Articolo di G. Frantzeskaskis
Supplemento domenicale al quotidiano "Kathimerini" del 10 aprile 2005, vita di K9

di Giorgio Frantzeskakis
K9mailbox@yahoo.com


Ci troviamo allo scoppio di una guerra, le cui uniche vittime sono gli animali randagi.

E subito si aprono i cancelli dell'inferno ..... Associazioni per la protezione animale che considerano l'esportazione di animali in paesi europei, quasi l'unica soluzione per la salvezza, agendo contro (e non rispettando chi non condivide i loro punti di vista) i loro "oppositori" - gli "oppositori" che sono tutti coloro che hanno seri dubbi riguardo alla destinazione finale dei randagi; dubbi (molto seri) dovuti ad indicazioni di un giornalista - nemmeno a pensare al governo - che non possono essere ignorati.

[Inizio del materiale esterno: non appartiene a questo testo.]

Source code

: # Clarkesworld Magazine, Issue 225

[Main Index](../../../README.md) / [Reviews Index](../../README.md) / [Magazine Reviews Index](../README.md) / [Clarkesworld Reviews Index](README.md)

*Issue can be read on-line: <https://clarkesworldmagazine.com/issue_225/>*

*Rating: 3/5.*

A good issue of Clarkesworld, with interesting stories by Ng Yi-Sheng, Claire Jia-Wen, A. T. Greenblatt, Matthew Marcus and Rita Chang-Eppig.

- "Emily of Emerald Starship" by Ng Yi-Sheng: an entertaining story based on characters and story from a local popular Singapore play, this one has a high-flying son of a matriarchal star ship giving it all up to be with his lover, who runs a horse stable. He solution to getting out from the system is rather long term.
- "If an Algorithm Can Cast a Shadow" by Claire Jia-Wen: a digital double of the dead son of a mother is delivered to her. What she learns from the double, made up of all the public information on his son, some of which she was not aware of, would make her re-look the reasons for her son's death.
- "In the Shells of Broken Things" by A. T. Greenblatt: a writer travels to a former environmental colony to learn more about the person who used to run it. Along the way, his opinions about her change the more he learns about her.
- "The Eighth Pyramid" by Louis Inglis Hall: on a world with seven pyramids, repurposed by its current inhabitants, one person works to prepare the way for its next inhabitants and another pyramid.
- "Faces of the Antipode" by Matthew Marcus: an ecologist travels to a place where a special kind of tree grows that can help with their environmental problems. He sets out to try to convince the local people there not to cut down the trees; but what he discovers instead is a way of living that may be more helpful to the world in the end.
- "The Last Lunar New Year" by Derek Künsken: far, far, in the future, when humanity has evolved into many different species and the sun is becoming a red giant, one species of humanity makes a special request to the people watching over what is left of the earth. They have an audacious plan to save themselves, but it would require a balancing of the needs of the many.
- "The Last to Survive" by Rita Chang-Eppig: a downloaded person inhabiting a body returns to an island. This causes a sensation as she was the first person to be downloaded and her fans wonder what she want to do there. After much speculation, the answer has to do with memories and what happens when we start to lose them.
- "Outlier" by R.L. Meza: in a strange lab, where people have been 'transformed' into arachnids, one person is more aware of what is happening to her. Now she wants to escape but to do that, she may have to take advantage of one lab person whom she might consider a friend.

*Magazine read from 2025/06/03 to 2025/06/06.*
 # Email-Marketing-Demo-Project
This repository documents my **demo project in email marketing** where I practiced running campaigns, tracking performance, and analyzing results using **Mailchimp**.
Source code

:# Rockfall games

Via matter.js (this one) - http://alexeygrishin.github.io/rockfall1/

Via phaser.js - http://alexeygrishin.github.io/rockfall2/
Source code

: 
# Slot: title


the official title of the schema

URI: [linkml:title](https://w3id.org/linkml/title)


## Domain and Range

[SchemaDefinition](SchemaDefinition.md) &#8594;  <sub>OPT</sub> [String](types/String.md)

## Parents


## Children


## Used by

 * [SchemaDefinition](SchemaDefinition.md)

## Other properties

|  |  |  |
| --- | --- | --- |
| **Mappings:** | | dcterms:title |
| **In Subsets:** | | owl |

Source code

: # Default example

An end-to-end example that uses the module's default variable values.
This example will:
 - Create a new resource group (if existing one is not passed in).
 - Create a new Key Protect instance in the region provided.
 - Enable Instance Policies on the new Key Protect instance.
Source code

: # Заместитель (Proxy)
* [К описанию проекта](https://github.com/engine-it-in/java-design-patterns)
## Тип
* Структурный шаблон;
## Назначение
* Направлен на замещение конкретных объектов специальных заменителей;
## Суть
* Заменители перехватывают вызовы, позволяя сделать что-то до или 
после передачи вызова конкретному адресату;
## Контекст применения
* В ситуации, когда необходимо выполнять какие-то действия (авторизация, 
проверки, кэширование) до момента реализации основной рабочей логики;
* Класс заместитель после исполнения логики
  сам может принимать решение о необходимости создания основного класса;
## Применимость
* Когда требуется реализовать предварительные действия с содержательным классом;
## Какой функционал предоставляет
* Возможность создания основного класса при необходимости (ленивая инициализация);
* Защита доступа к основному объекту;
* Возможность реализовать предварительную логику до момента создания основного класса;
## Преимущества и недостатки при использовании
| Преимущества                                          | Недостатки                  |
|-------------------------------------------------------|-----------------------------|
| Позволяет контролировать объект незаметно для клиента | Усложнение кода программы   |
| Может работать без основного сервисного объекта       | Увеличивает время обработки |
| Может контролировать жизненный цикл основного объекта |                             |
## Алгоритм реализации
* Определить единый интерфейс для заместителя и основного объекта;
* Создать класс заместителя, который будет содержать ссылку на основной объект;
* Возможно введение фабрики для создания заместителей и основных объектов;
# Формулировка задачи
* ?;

Va bene gente, ora torniamo a noi. Anche io sono di Creta, ma non reagisco in questo modo. Se volete fare un quadro del benessere animale con le bandiere della guerra, dando i randagi in modo così ovvio ai veri nemici del benessere animale, quelli che giustamente un giorno diranno "Fateli fare, si stanno ammazzando tra loro con guerre tra loro", mi spiace, ma non posso accettarlo. Se d'altra parte volete organizzare un attacco contro i cittadini mangiatori di animali per i loro avvelenamenti, gli abbandoni ed i loro rifugi per guadagni illegali, allora mi troverete schierato dalla vostra parte nella battaglia e fatemi sapere degli abusi....
Comprendo il disgusto di coloro che pagano di loro tasca e con il proprio cuore cani quasi morenti. Io simpatizzo e soffro con coloro che offrono collaborazione volontaria e criticano lo stato che appare tardi sulla scena, come un profeta dopo Cristo, per raccogliere premi ora che i randagi sono diventati un argomento di prim'ordine ed offrono l'opportunità per avere attenzione e voti. Sono ormai diciotto anni di questo andirivieni ed ho ripetersi questa situazione con una tale mancanza di originalità che mi viene da sbadigliare.... Tuttavia.....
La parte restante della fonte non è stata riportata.